Somewhere between delirium; sickness; and sleep, I had a dream. I was sitting in my kitchen sipping a cup of coffee, which in my dream tasted delicious even though the thought of it right now makes me vomitous, and I was reading an In Style magazine. (By the way, in real life, I have never read In Style magazine, but if it is as well written as it was in my dream, I’m hooked!)
What caught my eye and made me buy this issue of In Style was Eddie Vedder. Many of us think of Vedder as the serious front man for Pearl Jam: the man with seductive eyes who has something to say. Yet here, in In Style magazine, he was the feature article, but not because of his voluminous collection of musical triumphs. He was being showcased because Eddie Vedder had changed professions and had become a premier Let It Ride dealer! Premier, that’s right. I know. I know. I didn’t think there was such a thing as a premier Let It Ride dealer either, but here he was in the magazine toting his accomplishments and gigs at the most prestigious casinos all over the world .

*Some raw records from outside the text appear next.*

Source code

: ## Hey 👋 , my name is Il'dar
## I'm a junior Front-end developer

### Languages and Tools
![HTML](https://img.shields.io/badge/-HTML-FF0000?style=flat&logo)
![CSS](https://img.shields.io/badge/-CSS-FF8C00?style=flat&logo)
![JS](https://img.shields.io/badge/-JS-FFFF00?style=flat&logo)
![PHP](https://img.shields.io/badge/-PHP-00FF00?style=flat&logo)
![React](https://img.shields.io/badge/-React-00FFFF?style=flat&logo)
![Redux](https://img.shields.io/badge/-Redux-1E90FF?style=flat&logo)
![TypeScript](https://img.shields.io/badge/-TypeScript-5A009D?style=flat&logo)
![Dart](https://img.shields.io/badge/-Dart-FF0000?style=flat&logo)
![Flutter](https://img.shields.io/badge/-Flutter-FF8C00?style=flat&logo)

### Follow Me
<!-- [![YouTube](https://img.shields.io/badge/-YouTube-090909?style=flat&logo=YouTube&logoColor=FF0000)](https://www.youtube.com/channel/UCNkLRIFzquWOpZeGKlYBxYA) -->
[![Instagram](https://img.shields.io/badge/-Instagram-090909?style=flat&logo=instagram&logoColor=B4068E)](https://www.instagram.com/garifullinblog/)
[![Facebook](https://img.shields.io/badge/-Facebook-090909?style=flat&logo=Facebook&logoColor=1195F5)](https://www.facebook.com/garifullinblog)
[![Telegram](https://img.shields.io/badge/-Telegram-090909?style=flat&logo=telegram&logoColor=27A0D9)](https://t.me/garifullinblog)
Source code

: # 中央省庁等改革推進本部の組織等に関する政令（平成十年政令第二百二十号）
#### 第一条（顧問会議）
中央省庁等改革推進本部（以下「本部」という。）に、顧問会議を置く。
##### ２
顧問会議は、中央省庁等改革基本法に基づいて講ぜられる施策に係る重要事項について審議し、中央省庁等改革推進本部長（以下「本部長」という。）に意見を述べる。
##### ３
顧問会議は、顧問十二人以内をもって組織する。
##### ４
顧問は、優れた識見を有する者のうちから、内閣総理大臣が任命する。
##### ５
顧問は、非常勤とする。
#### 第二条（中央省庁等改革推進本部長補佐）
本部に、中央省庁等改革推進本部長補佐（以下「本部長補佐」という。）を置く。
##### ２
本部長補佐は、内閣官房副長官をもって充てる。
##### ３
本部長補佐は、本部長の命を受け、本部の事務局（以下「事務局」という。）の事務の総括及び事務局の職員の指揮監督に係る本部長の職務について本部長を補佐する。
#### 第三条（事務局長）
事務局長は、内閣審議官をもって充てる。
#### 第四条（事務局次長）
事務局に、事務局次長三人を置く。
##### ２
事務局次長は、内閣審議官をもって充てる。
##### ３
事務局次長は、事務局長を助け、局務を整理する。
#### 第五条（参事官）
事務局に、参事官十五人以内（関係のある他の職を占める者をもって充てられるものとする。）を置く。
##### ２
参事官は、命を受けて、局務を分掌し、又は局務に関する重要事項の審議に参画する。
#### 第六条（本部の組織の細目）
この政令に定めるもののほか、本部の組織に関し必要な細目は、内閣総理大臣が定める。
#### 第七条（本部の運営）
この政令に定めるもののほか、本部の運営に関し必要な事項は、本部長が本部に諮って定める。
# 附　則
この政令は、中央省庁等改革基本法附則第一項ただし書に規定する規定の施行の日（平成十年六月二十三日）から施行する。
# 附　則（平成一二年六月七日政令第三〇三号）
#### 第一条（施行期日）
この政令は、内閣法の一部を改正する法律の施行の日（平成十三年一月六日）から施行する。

I was sipping coffee and thinking, Man, how cool is that? To start over. To try something new. To be the inventor of a new destiny. I was so enthralled with the article that I didn’t notice the pitcher of water on the shelf above my head. I threw up my arms, and the pitcher spilled all over me.
My body jerked and I awoke soaking wet. Now, I doubt it was from that pitcher of water. The flu bug had been playing mean tricks on my brain and my body for over two days, and I am assuming this drenching was a product of that evil rascal.
Nonetheless, it got me thinking. It would be amazing to try my hand at a new job. I truly believe there are a great deal of respectable jobs that do not get a whole lot of attention, but they are jobs I secretly yearn to do. I lulled myself back to sleep dreaming of other possible careers.
1. Postal Carrier. Yes, the mailman. I do not want a truck and a route in the better neighborhoods. These mailmen do not interact with anyone. I want to be the person with the walking route. When I grew up we had a wonderful mailman, Gary, who walked our streets and delivered the mail. He knew everyone by face, and he knew the majority of us kids by name. I remember anticipating a letter or a magazine and waiting on the front stoop for Gary. Would he have it today? Would today be the day my Highlights magazine showed up? I have to assume he loved it when he handed me the mail, and I would tear off into the house screaming, “Mom, it came! My magazine came today!” To bring a child such simple joy would be an auspicious reason to do a job.
2. UPS Driver. This job might be better than the last because the postal carrier also brings bills and foreclosure notices. The UPS driver though, he only brings joy! He either has something you purchased that you are eagerly awaiting, or he bears a gift from someone else. Either way, it’s a win win to be the UPS driver. Everyone is happy when Brown pulls up.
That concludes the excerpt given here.